Google has now addressed this. A new “Ads using video” segment has been added to Performance Max channel performance reporting, allowing advertisers to break down results based on whether video assets were included in a given placement. That means you can now compare performance across placements that used video versus those that didn’t, much like you can with “Ads using product data” if running Performance Max with a shopping feed.
Within the Channel report, you can now choose to see results for ‘All ads’ or separate the data to see the results for ‘Ads using video’ and ‘Ads not using video’:
New AI-generated animated video clips
Google is currently testing an AI-powered feature inside PMax asset groups that generates animated video clips directly from a single source image. Advertisers can now upload a product photo, or a logo, and the tool creates several enhanced versions of that image, each of which produces two animated clips. You can select up to five animated clips per asset group.

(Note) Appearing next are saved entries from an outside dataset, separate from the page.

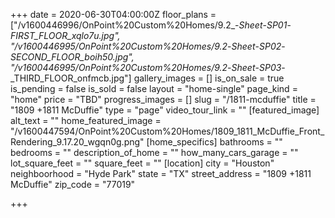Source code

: +++
date = 2020-06-30T04:00:00Z
floor_plans = ["/v1600446996/OnPoint%20Custom%20Homes/9.2_-_Sheet_-_SP01_-_FIRST_FLOOR_xqlo7u.jpg", "/v1600446995/OnPoint%20Custom%20Homes/9.2_-_Sheet_-_SP02_-_SECOND_FLOOR_boih50.jpg", "/v1600446995/OnPoint%20Custom%20Homes/9.2_-_Sheet_-_SP03_-_THIRD_FLOOR_onfmcb.jpg"]
gallery_images = []
is_on_sale = true
is_pending = false
is_sold = false
layout = "home-single"
page_kind = "home"
price = "TBD"
progress_images = []
slug = "/1811-mcduffie"
title = "1809 +1811 McDuffie"
type = "page"
video_tour_link = ""
[featured_image]
alt_text = ""
home_featured_image = "/v1600447594/OnPoint%20Custom%20Homes/1809_1811_McDuffie_Front_Rendering_9.17.20_wgqn0g.png"
[home_specifics]
bathrooms = ""
bedrooms = ""
description_of_home = ""
how_many_cars_garage = ""
lot_square_feet = ""
square_feet = ""
[location]
city = "Houston"
neighboorhood = "Hyde Park"
state = "TX"
street_address = "1809 +1811 McDuffie"
zip_code = "77019"

+++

Early results from testing suggest the output quality is genuinely usable for display advertising. However, we are yet to see the feature within any of our client accounts, so have been unable to test it firsthand.
For advertisers who have been running PMax campaigns on static images alone, this is worth checking out. If the feature is available in your account, adding animated clips to your asset groups could expand where and how your ads appear, and now, due to the added visibility on how video ads perform, you can see if they work or not.
However, it is important to note that faces cannot be used in source images, though the AI may generate people in the enhanced versions it creates. And since this feature hasn’t been formally confirmed or documented by Google, placement specifics are still emerging from early testing.
What does this mean for advertisers?
Put these two developments together and Google’s intentions are clear. Google is simultaneously making video easier to produce and easier to evaluate. These new developments show the importance of video to Google, but it doesn’t necessarily mean it will make an enormous difference to everyone’s ad campaigns.
The practical implications for advertisers right now:
If you’re running Performance Max campaigns, check your asset groups for the AI animated video feature. If it’s available, why not test it? All you need is a single image, so it’s worth seeing what Google can come up with. If you like the finished video content, then test it within your asset group, as you’ll be able to measure its contribution through the new video segment:
If you’ve dabbled with video content in the past, the reporting update gives you a reason to revisit that. Run a test, add video assets to a PMax campaign, and use the new segment to measure what happens. You may find the ROI case for video investment is stronger than you expected, or you’ll have concrete data to justify spending elsewhere.
These updates are part of a longer pattern. Google has been very gradually improving Performance Max’s transparency – adding asset-level reporting, search term insights, and now video-specific segmentation. But will it ever give advertisers full control?